Vancouver has been cooler and wetter than usual, according to Peter Robinson. He blames El Niño. It’s a common enough topic of conversation, but with Robinson, the CEO of the David Suzuki Foundation (DSF)
, matters like climate are a business and a passion. As well as the head of Canada’s most prominent environmental organization, he is also a scholar of the environmental movement and the culture that shapes it. Robinson, who is currently completing research for a PhD on the sociology of environmentalism, spoke to CIM Magazine about the changing dynamic of mining and environmentalism.
CIM: How would you rate the sustainability efforts of the mining industry?
The first step is to admit you have a problem. And the Mining Association of Canada’s Towards Sustainable Mining program, amongst others, has acknowledged that the challenge is there. Once you’ve acknowledged the challenges, then you begin to measure them, and put in place programs to address them. There’s a long way to go, but there is progress.
Some of it is not on the environmental file – the impact of a mine and its roads and infrastructure is still a big impact. We know this is going on, and that would seem to argue against the progress I mentioned, but the mining industry is now paying much greater attention to the social dimensions of its activities. We see greater outreach to First Nations communities, and to me the social dimension and the environmental dimension are inseparable.
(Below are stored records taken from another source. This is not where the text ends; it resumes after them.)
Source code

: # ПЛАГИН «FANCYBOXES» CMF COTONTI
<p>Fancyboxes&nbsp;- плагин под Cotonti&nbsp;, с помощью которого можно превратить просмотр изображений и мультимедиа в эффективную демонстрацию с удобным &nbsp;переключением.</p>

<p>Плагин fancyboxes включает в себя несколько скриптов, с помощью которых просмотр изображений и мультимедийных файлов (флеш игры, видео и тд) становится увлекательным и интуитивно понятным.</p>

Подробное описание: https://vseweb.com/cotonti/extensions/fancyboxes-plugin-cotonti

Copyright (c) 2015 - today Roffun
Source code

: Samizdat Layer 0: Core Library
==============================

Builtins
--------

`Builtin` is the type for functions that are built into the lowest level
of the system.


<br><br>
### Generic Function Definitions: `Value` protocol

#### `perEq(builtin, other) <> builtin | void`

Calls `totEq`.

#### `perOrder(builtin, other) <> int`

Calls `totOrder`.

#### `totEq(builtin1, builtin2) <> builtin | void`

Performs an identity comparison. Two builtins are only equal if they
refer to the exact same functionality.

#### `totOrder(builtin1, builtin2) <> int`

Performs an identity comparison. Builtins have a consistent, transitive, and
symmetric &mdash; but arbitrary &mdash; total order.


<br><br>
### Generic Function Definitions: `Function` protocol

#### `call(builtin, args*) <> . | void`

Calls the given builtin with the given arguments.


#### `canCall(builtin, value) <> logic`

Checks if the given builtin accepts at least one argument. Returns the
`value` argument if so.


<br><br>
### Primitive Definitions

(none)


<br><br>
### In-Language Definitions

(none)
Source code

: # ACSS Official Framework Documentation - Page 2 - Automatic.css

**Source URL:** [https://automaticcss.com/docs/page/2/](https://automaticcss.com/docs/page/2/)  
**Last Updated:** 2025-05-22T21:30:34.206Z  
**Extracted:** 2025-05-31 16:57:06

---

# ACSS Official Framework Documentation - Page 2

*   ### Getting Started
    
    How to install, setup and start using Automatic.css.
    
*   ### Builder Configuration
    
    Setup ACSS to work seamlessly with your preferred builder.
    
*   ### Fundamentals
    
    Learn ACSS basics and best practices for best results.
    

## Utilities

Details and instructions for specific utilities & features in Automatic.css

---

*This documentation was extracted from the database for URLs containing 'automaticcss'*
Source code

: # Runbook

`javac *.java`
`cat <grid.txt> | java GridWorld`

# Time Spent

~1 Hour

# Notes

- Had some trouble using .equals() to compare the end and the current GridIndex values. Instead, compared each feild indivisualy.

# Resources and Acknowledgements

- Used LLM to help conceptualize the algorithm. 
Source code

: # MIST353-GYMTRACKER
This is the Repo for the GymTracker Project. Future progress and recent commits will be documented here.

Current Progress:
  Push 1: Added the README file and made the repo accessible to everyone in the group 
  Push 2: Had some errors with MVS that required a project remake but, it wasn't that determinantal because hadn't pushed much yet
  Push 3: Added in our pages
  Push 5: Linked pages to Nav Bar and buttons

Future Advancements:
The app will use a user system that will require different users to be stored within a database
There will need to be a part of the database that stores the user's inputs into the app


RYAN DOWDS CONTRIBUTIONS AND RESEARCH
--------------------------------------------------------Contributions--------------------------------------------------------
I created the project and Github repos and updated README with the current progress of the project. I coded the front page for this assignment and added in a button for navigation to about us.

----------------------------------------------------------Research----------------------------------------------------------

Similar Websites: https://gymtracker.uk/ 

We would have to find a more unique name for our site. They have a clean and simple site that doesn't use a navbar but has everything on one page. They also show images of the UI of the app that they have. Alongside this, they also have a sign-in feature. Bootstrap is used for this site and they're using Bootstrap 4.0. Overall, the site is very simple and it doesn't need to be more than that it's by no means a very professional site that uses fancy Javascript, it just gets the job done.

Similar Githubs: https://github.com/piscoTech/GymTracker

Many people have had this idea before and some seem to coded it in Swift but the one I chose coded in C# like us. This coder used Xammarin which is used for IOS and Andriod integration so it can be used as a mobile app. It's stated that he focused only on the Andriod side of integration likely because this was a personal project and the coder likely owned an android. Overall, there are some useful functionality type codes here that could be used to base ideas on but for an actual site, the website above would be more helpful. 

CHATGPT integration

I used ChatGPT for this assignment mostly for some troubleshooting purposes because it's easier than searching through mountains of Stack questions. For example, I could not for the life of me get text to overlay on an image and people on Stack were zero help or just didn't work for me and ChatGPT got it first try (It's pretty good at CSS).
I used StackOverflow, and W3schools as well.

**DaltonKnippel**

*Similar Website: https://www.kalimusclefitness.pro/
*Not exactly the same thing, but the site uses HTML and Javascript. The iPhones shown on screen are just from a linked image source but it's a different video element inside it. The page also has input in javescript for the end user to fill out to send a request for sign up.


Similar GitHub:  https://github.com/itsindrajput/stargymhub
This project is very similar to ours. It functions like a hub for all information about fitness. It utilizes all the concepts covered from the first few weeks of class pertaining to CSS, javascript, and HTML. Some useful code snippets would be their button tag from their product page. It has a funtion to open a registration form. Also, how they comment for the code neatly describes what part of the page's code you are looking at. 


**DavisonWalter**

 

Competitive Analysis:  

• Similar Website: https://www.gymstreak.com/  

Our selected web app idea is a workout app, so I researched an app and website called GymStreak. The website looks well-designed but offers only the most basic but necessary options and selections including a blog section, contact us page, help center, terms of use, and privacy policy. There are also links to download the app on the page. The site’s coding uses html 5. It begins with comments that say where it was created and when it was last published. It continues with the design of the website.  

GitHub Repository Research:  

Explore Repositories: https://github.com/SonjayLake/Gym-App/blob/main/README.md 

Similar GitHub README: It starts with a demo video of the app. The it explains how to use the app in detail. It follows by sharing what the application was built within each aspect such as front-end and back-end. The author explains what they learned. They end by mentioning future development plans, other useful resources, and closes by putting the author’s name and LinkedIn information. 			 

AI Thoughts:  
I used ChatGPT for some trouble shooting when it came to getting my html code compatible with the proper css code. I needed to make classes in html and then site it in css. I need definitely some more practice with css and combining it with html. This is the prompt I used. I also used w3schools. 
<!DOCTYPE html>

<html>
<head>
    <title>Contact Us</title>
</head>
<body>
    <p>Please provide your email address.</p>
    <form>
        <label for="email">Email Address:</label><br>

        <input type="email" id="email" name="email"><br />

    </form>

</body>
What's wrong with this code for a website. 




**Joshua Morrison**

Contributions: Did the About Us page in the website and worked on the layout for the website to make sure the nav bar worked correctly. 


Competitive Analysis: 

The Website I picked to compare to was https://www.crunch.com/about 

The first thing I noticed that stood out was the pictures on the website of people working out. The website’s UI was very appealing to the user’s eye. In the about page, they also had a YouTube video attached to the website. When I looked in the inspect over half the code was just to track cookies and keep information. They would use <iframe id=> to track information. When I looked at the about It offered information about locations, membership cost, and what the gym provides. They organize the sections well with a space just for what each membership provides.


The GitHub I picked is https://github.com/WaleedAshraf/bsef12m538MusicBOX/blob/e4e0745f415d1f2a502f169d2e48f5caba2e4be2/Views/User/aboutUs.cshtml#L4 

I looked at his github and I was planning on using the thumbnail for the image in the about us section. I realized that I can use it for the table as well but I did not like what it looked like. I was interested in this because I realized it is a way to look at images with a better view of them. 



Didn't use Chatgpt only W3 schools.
However, not all resource extraction is the same. I compare MAC’s activities against some of the other sectors with which we’ve had ongoing discussions, and I don’t see that same acknowledgement. The Canadian Association of Petroleum Producers, for example, appears to spend more to defend an image than it does to look at what’s underneath that we can actually work on resolving. I see this as a distinguishing element of MAC.
CIM: Both the Mining Association of Canada and the David Suzuki Foundation work to lobby our government – how do you see the relationship between these very different organizations?
I have had the pleasure of dealing with Pierre Gratton when he was with the Mining Association of British Columbia. Mining in BC has quite a history, but as a result there’s a lot of interaction between the mining association, mining companies, environmental groups, local constituencies and in that tension there was room for Pierre and I to work together. He is very good at trying to find solutions that all parties can work with. I like that because when you’re dealing with these very intractable issues, the answer isn’t always ‘yes or no’ on some projects. Sometimes you need to look at how you can best accommodate the various interests.
CIM: So these relationships can be friendly, but is that a benefit to the DSF and your message?
ROBINSON: I would say that you only have two basic ways we can work: one is that we can set the DSF up as adversaries and critics. And what that does is create a strong voice back that is always oppositional in nature, and that seeks to push companies to make the most radical changes they can, and if not they’ll be held up in the court of public opinion as having done wrong.
Yes we can do that, and that’s the traditional way, but on the other hand we can maintain a stance of disagreement and try to push each other and try to educate and try to advocate for change – and have a professional relationship with the individuals involved, and I prefer that. At the end of the day, we still require a cooperative means of solving these problems. I’d much rather find where the points of tension are and see which ones we can deal with collaboratively. You have to be able to do that from the position of at least respecting what the other party is trying to do.